▶ [Work item] Needed from the data below: every line from the one with "d \cdot (\ln" up to and including the one with "However, these algorithms require solving", repeated exactly and with nothing else.

▶ [Entries supplied]
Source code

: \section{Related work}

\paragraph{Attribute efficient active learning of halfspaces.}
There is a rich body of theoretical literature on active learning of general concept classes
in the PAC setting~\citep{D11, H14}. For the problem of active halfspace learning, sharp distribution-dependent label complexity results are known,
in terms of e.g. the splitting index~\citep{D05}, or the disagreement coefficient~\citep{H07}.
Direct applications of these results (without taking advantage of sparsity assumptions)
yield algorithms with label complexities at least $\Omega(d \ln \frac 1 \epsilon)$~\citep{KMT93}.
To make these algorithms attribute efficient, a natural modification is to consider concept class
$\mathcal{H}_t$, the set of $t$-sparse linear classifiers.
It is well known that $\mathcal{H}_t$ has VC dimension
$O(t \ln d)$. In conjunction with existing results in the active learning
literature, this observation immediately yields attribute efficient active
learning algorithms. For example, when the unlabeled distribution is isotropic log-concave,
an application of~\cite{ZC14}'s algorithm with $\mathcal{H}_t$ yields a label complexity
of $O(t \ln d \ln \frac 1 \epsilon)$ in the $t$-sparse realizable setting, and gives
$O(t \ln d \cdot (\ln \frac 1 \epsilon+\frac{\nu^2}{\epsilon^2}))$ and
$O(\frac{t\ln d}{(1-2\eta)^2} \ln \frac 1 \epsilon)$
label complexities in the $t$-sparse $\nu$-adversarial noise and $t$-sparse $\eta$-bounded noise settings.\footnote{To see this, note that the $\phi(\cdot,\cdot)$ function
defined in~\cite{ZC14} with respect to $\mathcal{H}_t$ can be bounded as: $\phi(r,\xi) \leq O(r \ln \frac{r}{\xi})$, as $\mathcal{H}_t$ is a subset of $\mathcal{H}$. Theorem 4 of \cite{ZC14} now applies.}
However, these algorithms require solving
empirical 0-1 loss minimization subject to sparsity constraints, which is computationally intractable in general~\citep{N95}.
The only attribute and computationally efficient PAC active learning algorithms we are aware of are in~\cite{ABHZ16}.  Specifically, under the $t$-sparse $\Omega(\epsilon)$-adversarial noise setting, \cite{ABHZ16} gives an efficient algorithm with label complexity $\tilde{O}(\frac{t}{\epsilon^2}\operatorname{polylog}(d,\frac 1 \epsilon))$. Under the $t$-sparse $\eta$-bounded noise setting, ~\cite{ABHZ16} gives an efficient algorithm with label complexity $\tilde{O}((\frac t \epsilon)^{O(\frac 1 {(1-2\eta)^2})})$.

▶ [Output below]
$O(t \ln d \cdot (\ln \frac 1 \epsilon+\frac{\nu^2}{\epsilon^2}))$ and
$O(\frac{t\ln d}{(1-2\eta)^2} \ln \frac 1 \epsilon)$
label complexities in the $t$-sparse $\nu$-adversarial noise and $t$-sparse $\eta$-bounded noise settings.\footnote{To see this, note that the $\phi(\cdot,\cdot)$ function
defined in~\cite{ZC14} with respect to $\mathcal{H}_t$ can be bounded as: $\phi(r,\xi) \leq O(r \ln \frac{r}{\xi})$, as $\mathcal{H}_t$ is a subset of $\mathcal{H}$. Theorem 4 of \cite{ZC14} now applies.}
However, these algorithms require solving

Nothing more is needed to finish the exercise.